Tout d’abord, sur la forme, le Gouvernement a choisi de recourir aux ordonnances prévues par l’article 38 de la Constitution. C’est, en dix-huit mois, le troisième texte de la législature faisant usage de cette procédure, après la loi du 1er juillet 2013 habilitant le Gouvernement à adopter des mesures de nature législative pour accélérer les constructions de logements, et la loi habilitant le Gouvernement à simplifier les relations entre l’administration et les citoyens.
Bien entendu, puisqu’elle est prévue par la Constitution, l’utilisation des ordonnances n’est pas en elle-même, contestable.
Pourtant, permettez-moi en premier lieu de m’interroger sur cette appétence récente pour cette procédure, alors que, sous d’autres gouvernements, l’opposition n’avait pas de mots assez durs pour décrier cette même méthode. Pour m’être penché sur les travaux de l’Assemblée nationale relatifs à ce projet de loi, je note d’ailleurs que tant le rapporteur socialiste de la commission des lois que le rapporteur, socialiste lui aussi, de la commission du développement durable et de l’aménagement du territoire se sont interrogés, de la même façon, sur le risque de dérive de ce recours aux ordonnances, qui constitue « un sujet délicat, toujours inconfortable pour les parlementaires », « d’autant plus contestable qu’un exercice de simplification n’est jamais dénué de risques », suscitant donc des « réserves » de la part de ces deux rapporteurs.
Pour éviter toute dérive, M. le rapporteur de la commission des lois de l’Assemblée nationale a ainsi été d’avis de soumettre à l’avenir ce recours aux ordonnances au respect de deux types de conditions.
Tout d’abord, le Gouvernement devrait indiquer avec précision la finalité des mesures qu’il se propose de prendre par voie d’ordonnances, et demander une habilitation temporaire, encadrée par un délai limite.
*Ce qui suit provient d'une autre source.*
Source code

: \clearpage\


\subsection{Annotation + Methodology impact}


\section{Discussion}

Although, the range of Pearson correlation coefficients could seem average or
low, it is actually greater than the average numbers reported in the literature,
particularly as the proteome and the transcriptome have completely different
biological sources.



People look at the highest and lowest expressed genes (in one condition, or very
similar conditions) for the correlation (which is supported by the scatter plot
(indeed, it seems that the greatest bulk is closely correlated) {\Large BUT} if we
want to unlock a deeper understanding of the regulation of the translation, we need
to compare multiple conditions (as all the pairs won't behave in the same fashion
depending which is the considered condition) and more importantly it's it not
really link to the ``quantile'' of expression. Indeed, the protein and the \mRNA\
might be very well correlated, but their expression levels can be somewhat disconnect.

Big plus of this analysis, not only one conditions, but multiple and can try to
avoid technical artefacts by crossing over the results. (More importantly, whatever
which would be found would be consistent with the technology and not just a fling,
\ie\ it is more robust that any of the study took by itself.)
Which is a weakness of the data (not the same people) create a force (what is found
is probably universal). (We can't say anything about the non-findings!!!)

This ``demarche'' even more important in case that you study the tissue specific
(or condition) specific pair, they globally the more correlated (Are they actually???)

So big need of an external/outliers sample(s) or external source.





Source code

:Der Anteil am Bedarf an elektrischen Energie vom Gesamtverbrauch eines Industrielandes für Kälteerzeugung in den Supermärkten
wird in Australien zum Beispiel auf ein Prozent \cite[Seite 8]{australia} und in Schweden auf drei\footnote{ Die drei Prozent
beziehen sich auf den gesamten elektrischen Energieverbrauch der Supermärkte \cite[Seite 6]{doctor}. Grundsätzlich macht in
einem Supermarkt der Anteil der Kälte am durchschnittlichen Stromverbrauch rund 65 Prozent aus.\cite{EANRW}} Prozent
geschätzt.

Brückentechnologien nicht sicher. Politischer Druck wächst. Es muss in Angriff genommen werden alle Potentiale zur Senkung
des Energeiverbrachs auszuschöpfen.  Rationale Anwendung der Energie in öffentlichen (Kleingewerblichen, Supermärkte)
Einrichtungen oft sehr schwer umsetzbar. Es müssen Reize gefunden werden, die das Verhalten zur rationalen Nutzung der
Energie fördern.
Ces conditions me paraissent déjà posées par la Constitution. Ensuite, le recours aux ordonnances devrait être justifié par l’urgence et la technicité des mesures à adopter. Voyons donc, après notre éminent collègue de l’Assemblée nationale, ce qu’il en est de ces deux conditions.
S’agissant de l’urgence, il faut noter que ce texte fait l’objet de la procédure accélérée. Celle-ci pourrait effectivement, à elle seule, accréditer cette thèse de la nécessité de légiférer rapidement dans les dossiers concernés. Or cet argument ne tient pas, vous le savez bien, mes chers collègues, tant nous avons pris l’habitude d’examiner des textes en procédure accélérée.
De fait, force est de constater que, pour un grand nombre des dispositions concernées, voire leur totalité, l’urgence n’existe pas. Permettez-moi ainsi, à titre d’exemple, de m’interroger, à la suite du rapporteur de l’Assemblée nationale, sur l’urgence de procéder par ordonnances, alors que le projet de loi prévoit un délai d’habilitation de quinze mois pour l’article 12. Si le Gouvernement se donne plus d’un an à compter de la publication de la présente loi pour adopter l’ordonnance, ce délai n’aurait-il pas permis de procéder par la voie législative ordinaire ?
D’ailleurs, sans vouloir insister plus longuement sur ce point, quelle urgence peut-il bien y avoir à augmenter le nombre de notaires salariés, ou à instituer le salariat pour les avocats au Conseil d’État et à la Cour de cassation, comme le prévoient respectivement les articles 4 et 5 ?
En outre, je m’interroge également sur le respect de la deuxième condition, relative à la définition de la précision avec laquelle le périmètre d’intervention du Gouvernement doit être borné. Dans ce texte d’habilitation, le champ d’intervention du Gouvernement est bien souvent trop imprécis pour que le Parlement exerce effectivement son pouvoir d’appréciation, conformément à l’article 38 de la Constitution, même si Mme la ministre vient de nous annoncer que le Parlement serait associé à l’élaboration des ordonnances.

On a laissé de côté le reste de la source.